Friday, December 6, 2013

Rob-bed!

And like that, Robinson Cano has left for the coast

The Yankees off-season began by-the-book, paying a hefty sum to fill a gaping hole.  It then took a wild and unexpected turn, as the Yanks turned a former enemy into a very rich man, spending $21 million a year to slightly upgrade a position that had already been filled for far less.  But then this morning, the whole enterprise careened right off the rails.

Insulted by both the Yankees lack of urgency to sign him, and the lavish sums thrown at an outsider, Cano took his proverbial ball and went home.  To his new home, that is, to Safeco Field in Seattle.  There's little question that Cano had wanted to remain a Yankee, and I believe he would have come back to the Bronx for less than what it cost the Mariners to reel him in.  But if the Yankees wanted him back, they had a funny way of showing it.

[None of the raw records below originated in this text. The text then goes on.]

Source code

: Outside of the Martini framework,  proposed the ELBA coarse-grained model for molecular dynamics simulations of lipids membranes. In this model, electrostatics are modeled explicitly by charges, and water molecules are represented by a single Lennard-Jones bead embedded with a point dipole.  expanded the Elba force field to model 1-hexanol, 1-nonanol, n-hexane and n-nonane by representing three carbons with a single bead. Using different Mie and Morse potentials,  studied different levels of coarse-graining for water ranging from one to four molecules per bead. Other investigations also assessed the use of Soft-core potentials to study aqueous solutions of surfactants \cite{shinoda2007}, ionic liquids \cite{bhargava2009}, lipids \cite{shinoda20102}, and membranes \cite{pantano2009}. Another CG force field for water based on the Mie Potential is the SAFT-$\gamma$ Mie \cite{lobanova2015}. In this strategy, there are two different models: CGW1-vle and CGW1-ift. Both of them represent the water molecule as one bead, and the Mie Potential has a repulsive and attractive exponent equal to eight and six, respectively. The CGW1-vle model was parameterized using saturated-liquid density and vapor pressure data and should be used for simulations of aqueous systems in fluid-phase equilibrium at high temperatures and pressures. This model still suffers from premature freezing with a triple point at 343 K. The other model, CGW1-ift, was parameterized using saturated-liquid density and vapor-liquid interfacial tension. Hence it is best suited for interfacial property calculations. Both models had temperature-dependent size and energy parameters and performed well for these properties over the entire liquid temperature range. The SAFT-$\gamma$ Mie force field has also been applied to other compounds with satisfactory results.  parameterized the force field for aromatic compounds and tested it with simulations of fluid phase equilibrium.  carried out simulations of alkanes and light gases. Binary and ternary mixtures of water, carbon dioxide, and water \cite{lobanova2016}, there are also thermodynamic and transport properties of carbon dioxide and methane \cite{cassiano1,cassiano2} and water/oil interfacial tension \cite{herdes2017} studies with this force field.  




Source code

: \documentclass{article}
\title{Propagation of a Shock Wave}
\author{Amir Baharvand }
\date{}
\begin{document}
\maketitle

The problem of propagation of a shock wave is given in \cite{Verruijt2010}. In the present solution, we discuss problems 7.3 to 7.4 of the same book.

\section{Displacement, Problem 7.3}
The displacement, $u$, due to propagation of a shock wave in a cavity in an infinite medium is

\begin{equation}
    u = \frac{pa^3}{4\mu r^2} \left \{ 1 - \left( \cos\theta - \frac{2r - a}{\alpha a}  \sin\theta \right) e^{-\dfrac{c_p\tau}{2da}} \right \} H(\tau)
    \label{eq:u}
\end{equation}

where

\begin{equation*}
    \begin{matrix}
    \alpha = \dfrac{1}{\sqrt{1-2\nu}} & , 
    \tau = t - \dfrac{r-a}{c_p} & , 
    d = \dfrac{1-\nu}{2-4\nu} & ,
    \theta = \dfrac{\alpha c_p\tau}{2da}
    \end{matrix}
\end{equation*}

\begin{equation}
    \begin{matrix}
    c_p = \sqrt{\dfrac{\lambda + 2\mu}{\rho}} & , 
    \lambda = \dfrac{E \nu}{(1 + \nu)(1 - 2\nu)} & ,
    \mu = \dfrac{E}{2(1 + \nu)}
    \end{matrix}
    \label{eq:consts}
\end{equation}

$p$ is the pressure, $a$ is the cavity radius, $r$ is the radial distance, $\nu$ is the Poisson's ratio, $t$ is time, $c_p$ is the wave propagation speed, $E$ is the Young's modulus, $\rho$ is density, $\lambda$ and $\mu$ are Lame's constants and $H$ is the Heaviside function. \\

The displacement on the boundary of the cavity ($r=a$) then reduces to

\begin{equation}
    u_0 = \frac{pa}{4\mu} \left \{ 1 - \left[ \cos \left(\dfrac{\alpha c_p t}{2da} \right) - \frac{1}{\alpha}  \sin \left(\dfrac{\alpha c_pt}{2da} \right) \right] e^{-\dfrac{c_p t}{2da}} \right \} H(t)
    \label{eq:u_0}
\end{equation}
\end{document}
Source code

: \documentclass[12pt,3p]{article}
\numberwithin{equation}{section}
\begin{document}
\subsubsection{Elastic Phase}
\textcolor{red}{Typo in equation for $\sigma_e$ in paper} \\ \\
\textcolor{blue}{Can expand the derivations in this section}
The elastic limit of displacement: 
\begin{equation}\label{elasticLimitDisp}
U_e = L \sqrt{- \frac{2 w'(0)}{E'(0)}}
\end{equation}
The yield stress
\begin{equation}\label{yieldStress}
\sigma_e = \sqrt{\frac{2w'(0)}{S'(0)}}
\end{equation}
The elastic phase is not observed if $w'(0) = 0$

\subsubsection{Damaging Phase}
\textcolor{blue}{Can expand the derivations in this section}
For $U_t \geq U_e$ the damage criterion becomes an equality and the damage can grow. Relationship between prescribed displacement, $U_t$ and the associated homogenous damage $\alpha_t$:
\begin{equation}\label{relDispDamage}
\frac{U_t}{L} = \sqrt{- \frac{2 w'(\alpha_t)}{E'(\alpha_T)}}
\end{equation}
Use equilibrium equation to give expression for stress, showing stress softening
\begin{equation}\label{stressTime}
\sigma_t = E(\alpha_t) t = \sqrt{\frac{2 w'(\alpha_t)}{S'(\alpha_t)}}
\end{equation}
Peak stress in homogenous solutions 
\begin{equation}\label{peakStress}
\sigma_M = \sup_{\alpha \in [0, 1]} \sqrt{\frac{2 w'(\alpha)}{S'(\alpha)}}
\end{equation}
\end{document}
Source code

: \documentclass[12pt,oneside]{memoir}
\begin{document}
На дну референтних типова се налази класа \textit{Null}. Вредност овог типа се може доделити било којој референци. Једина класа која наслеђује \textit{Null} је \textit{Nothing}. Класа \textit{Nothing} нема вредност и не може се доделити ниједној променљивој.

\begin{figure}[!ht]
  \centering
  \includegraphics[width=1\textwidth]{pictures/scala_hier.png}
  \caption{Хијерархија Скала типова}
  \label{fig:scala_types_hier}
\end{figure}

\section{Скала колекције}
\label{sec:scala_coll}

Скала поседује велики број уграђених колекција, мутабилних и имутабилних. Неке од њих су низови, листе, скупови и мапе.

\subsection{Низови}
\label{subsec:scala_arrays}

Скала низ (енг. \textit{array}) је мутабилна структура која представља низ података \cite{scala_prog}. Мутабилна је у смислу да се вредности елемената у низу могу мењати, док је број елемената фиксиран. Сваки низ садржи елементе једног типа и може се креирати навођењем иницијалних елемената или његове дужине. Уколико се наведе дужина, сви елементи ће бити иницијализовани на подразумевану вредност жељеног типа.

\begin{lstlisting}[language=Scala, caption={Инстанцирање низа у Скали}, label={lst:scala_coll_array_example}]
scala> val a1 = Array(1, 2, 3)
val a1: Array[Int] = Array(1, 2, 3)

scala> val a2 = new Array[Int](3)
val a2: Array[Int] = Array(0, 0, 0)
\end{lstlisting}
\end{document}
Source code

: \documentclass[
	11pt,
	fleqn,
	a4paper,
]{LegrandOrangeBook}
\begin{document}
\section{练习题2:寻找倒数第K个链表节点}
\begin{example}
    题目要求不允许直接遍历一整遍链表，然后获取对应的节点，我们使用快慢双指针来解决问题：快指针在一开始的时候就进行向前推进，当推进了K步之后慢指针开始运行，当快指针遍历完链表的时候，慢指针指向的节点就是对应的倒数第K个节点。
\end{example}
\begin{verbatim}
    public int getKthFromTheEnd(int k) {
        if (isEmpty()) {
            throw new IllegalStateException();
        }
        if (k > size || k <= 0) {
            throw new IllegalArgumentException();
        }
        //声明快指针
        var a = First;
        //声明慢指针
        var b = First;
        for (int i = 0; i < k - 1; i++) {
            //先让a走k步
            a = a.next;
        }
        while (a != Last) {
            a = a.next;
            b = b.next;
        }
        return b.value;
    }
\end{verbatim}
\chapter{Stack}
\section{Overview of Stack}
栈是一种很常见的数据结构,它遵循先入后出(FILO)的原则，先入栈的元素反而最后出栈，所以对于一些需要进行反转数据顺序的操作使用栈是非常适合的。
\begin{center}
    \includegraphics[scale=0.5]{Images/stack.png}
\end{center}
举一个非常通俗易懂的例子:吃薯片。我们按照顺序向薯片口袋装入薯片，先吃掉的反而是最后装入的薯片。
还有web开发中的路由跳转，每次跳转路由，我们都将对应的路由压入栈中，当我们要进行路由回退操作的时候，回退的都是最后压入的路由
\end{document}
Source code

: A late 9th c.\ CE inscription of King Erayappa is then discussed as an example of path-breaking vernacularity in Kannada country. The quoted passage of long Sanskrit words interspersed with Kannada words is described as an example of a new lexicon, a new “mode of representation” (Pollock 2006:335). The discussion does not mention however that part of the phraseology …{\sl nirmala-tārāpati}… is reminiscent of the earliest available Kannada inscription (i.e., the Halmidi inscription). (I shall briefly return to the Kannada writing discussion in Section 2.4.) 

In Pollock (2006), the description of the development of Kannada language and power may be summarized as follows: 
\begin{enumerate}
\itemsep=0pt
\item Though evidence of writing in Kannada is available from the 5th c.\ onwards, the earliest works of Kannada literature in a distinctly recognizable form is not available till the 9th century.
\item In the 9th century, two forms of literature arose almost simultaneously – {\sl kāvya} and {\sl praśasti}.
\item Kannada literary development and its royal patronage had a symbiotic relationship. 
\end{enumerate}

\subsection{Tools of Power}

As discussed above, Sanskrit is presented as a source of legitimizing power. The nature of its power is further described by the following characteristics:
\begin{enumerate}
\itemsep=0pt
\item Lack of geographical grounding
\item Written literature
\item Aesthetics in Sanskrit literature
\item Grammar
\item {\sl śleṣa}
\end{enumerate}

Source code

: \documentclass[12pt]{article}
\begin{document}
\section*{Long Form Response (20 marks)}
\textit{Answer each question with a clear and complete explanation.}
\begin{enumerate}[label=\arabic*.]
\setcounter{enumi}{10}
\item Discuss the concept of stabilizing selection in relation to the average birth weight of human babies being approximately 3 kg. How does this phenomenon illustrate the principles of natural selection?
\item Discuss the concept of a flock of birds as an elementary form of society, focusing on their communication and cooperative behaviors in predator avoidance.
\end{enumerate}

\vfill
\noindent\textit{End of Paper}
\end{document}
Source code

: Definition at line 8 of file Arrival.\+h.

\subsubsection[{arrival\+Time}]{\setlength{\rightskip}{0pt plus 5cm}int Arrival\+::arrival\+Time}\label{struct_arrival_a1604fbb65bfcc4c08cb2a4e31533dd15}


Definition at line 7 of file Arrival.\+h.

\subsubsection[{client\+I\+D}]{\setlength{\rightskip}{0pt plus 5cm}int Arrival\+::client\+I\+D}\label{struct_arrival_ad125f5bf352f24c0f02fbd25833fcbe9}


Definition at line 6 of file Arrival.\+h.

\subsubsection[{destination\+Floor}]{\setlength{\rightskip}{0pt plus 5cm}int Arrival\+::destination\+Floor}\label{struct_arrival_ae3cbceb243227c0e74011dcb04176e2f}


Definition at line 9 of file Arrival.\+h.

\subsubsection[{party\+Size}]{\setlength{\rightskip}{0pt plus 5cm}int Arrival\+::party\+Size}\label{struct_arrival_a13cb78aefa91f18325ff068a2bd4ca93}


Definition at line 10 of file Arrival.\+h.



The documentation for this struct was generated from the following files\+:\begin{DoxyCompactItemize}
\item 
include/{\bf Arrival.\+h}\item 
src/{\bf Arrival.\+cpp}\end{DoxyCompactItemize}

Now I'll grant that the Mariners overpaid for Cano and gave him too many years.  Experience has shown that 10-year contracts are just not good, not for the player, not for the team and not for baseball.  And while Cano is the top 2nd-baseman in baseball, in 6 or 7 years, he won't be, even though he'll still probably be paid like he is.  As Albert Pujols will tell him, he'd better get off to a fast start, too. But unlike with Pujols and the Cardinals, Seattle's mistake is most certainly not the Yankees gain.

The Yankees now have no second baseman and have lost their top offensive player.  They have no one at third -- whether or not A-Rod plays in 2014 -- and several holes in the rotation.  But that didn't stop Brian Cashman from giving a ridiculous contract -- length and dollars -- to the wholly overrated Ellsbury while they already had a bonafide center-fielder and lead-off man in Brett Gardner.  What sort of signal did that send Cano?

The Winter Meetings haven't even started and the Yankees have already achieved an entire off-season of drama.  The 2014 Yankee team is far from complete, and the team still has time to fix a lackluster yet top-heavy roster.  But by losing their home-grown star in a game of chicken, the Yankees haven't shown any organizational leadership or plan for building a team beyond opening a checkbook and seeing who wants their money.  Should the Yankees fail to right the ship and miss out on the post-season two years in a row (for the first time since the '92-'93 seasons, by the way) it should spell the end of Brian Cashman's tenure in the Bronx.  I'd be willing to sit out the playoffs again for that.